Taxpayers often use charitable remainder trusts to avoid current tax on appreciated property. This is usually accomplished by the contribution of appreciated property to a charitable remainder trust, and then the trust sells the asset. Since the trust is tax-exempt, no current income tax is due on the sale. However, under the tiered income rules, as distributions are made to the grantor, those gains will be taxable to the grantor. Therefore, such planning is usually a deferral mechanism, not a tax elimination mechanism.
Some taxpayers have gone further. After the trust sells the property, the grantor and the charitable remainder beneficiary sell their trust interests to a third party. The grantor claims a stepped-up basis in his or her retained interest in the trust, and thus that there is no gain on the sale. The grantor also claims to avoid the uniform basis rules (which would apply a $0 basis to the grantor's interest) by reason of the combined sale with the remainderman. Thus, the grantor effectively gets a large chunk of change equal to the retained value of his or her trust interest, without incurring any income tax - and the gain on the sale of the contributed property is never taxed.
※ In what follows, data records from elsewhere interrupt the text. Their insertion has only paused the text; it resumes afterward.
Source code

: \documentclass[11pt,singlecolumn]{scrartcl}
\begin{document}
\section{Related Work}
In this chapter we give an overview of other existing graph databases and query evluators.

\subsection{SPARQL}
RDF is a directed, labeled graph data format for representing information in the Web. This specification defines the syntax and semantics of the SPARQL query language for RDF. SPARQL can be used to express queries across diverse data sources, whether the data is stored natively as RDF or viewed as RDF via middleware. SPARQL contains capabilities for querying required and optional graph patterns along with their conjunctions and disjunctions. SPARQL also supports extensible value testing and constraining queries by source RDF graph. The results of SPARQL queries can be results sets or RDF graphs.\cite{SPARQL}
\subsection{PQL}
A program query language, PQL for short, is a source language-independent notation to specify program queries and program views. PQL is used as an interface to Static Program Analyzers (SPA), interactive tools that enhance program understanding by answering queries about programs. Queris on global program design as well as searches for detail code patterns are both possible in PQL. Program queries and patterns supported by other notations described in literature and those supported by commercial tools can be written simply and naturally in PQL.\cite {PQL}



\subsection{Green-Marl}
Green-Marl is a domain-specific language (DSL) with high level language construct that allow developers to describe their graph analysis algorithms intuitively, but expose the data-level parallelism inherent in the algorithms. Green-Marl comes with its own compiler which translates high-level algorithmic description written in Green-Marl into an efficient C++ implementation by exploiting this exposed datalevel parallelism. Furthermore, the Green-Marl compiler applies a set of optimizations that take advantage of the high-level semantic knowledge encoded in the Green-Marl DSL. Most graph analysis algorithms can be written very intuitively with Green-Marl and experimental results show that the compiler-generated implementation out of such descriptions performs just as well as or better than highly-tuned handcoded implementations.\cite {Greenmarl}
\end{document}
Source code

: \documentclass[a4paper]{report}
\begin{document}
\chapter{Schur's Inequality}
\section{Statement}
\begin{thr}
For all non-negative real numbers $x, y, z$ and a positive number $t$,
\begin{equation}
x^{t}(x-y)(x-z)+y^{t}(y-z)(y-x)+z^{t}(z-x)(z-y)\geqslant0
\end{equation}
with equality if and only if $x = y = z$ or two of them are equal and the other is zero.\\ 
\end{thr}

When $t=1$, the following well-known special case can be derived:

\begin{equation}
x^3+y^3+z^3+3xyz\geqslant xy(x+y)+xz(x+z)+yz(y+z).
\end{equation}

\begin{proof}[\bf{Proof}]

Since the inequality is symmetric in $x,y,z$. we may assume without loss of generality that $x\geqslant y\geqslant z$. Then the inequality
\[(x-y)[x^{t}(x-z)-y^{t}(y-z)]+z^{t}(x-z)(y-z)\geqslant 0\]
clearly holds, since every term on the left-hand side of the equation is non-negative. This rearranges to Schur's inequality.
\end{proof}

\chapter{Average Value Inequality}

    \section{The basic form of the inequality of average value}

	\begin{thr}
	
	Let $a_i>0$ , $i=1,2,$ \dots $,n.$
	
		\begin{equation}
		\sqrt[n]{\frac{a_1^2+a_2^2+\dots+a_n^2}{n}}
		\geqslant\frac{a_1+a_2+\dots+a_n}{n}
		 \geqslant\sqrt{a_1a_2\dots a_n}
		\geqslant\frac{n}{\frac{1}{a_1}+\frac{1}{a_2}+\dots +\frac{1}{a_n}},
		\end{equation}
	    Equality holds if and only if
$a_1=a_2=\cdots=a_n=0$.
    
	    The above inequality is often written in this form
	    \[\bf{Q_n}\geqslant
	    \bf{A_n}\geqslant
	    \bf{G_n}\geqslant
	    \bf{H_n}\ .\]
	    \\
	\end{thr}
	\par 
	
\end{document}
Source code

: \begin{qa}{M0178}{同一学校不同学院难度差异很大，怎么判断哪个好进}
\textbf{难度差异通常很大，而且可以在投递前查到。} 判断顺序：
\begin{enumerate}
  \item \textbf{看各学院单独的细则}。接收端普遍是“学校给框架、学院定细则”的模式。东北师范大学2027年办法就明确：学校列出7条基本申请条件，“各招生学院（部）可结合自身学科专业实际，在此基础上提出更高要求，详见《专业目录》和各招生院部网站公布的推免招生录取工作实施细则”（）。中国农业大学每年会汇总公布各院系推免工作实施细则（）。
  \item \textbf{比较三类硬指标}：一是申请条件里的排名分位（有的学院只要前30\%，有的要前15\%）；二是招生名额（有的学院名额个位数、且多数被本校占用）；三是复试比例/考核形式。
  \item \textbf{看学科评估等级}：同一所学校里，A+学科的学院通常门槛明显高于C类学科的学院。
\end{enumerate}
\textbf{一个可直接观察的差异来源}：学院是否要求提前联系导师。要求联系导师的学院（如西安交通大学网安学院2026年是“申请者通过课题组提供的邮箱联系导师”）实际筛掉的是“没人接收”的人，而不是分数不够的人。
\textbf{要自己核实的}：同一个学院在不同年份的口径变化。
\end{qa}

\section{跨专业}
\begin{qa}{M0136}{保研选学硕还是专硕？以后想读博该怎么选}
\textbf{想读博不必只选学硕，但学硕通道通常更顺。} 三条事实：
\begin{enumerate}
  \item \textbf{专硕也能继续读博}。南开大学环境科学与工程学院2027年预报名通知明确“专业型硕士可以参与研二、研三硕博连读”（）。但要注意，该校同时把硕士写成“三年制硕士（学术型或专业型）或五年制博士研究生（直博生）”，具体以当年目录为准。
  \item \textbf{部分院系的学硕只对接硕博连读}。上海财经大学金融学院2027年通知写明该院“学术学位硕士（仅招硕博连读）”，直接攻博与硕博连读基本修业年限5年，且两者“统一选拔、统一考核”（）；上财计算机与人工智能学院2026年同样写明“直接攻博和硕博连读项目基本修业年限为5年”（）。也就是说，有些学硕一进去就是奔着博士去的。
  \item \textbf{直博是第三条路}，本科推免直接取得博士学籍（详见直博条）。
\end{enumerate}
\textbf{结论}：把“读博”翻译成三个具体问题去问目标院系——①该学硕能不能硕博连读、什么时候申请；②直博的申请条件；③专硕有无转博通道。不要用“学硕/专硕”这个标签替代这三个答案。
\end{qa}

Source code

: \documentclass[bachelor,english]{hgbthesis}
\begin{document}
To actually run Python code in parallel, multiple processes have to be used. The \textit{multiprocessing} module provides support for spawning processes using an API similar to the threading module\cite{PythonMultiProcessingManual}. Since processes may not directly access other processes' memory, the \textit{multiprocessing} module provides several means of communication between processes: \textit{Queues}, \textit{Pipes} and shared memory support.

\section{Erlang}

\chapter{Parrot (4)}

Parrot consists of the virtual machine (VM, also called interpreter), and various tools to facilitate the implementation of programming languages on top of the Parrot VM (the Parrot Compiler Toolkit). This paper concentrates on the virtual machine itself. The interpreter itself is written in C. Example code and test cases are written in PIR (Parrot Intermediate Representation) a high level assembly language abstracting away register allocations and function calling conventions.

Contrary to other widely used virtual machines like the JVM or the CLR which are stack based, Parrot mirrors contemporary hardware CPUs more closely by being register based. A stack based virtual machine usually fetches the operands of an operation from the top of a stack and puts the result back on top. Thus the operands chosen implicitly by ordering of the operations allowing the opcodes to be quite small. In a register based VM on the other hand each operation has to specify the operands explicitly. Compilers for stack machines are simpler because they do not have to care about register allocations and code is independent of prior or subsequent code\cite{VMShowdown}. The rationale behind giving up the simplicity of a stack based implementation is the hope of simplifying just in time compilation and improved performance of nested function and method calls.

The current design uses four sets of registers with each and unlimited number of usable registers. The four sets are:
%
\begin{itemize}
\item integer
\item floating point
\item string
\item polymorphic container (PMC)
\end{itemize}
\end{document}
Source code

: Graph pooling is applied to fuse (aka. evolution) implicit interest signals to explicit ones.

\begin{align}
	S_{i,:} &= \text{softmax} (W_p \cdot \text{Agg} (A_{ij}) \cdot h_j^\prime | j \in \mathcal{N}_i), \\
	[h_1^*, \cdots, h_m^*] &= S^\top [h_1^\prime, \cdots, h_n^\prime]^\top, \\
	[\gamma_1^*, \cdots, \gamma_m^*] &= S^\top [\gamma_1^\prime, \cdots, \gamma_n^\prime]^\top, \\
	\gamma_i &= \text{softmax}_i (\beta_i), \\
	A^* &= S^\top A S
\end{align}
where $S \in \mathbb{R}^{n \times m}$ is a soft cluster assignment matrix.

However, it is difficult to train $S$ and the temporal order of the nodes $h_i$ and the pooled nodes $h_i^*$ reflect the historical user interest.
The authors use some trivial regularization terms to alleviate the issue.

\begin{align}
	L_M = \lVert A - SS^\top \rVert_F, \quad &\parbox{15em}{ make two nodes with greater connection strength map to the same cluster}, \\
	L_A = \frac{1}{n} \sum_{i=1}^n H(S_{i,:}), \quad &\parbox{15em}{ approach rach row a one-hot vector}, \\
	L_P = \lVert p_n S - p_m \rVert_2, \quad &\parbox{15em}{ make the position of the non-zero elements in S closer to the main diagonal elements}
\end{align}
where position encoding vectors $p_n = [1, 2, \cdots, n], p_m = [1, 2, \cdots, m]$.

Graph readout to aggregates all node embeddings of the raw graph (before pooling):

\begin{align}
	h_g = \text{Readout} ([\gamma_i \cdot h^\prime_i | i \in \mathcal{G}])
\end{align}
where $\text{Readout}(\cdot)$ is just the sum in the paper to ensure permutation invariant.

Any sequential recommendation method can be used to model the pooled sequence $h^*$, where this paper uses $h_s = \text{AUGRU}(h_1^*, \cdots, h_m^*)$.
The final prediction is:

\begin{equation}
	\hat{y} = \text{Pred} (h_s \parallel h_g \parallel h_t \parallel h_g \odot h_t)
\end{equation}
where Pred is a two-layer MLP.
In a recent Notice, the IRS has indicated that it does not believe that the grantor gets the step-up in basis from the sale of the property by the charitable remainder trust. However, it has gone further than just making its views public - it has declared such transactions to be a "transaction of interest." As a transaction of interest, persons entering into these transactions on or after November 2, 2006, must disclose the transaction to the IRS. Further, advisors who make a tax statement on or after November 2, 2006, with respect to transactions entered into on or after November 2, 2006, have disclosure and list maintenance obligations. Failure to comply with such requirements can result in significant penalties.